### [Data under study]
• • •

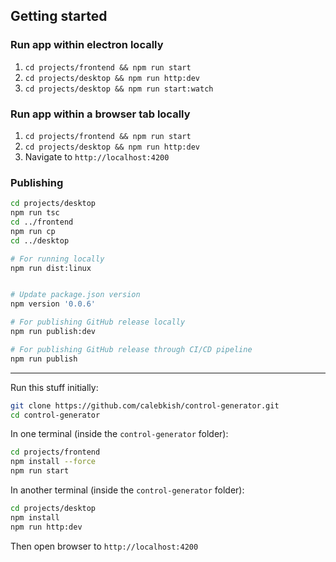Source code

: ## Getting started

### Run app within electron locally

1. `cd projects/frontend && npm run start`
1. `cd projects/desktop && npm run http:dev`
1. `cd projects/desktop && npm run start:watch`

### Run app within a browser tab locally

1. `cd projects/frontend && npm run start`
1. `cd projects/desktop && npm run http:dev`
1. Navigate to `http://localhost:4200`

### Publishing

```sh
cd projects/desktop
npm run tsc
cd ../frontend
npm run cp
cd ../desktop

# For running locally
npm run dist:linux


# Update package.json version
npm version '0.0.6'

# For publishing GitHub release locally
npm run publish:dev

# For publishing GitHub release through CI/CD pipeline
npm run publish
```

---

Run this stuff initially:
```sh
git clone https://github.com/calebkish/control-generator.git
cd control-generator
```

In one terminal (inside the `control-generator` folder):
```sh
cd projects/frontend
npm install --force
npm run start
```

In another terminal (inside the `control-generator` folder):
```sh
cd projects/desktop
npm install
npm run http:dev
```

Then open browser to `http://localhost:4200`
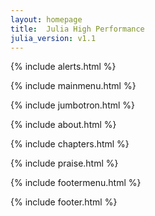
 ```yaml
---
layout: homepage
title:  Julia High Performance
julia_version: v1.1
---
```


{% include alerts.html %}

{% include mainmenu.html %}

{% include jumbotron.html %}

{% include about.html %}

{% include chapters.html %}

{% include praise.html %}

{% include footermenu.html %}

{% include footer.html %}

• • •

From the line that contains "### Publishing" to the last line of the data, print each line exactly, both ends included, and omit the pictures.

### [Output]
### Publishing

```sh
cd projects/desktop
npm run tsc
cd ../frontend
npm run cp
cd ../desktop

# For running locally
npm run dist:linux


# Update package.json version
npm version '0.0.6'

# For publishing GitHub release locally
npm run publish:dev

# For publishing GitHub release through CI/CD pipeline
npm run publish
```

---

Run this stuff initially:
```sh
git clone https://github.com/calebkish/control-generator.git
cd control-generator
```

In one terminal (inside the `control-generator` folder):
```sh
cd projects/frontend
npm install --force
npm run start
```

In another terminal (inside the `control-generator` folder):
```sh
cd projects/desktop
npm install
npm run http:dev
```

Then open browser to `http://localhost:4200`
 ```yaml
---
layout: homepage
title:  Julia High Performance
julia_version: v1.1
---
```


{% include alerts.html %}

{% include mainmenu.html %}

{% include jumbotron.html %}

{% include about.html %}

{% include chapters.html %}

{% include praise.html %}

{% include footermenu.html %}

{% include footer.html %}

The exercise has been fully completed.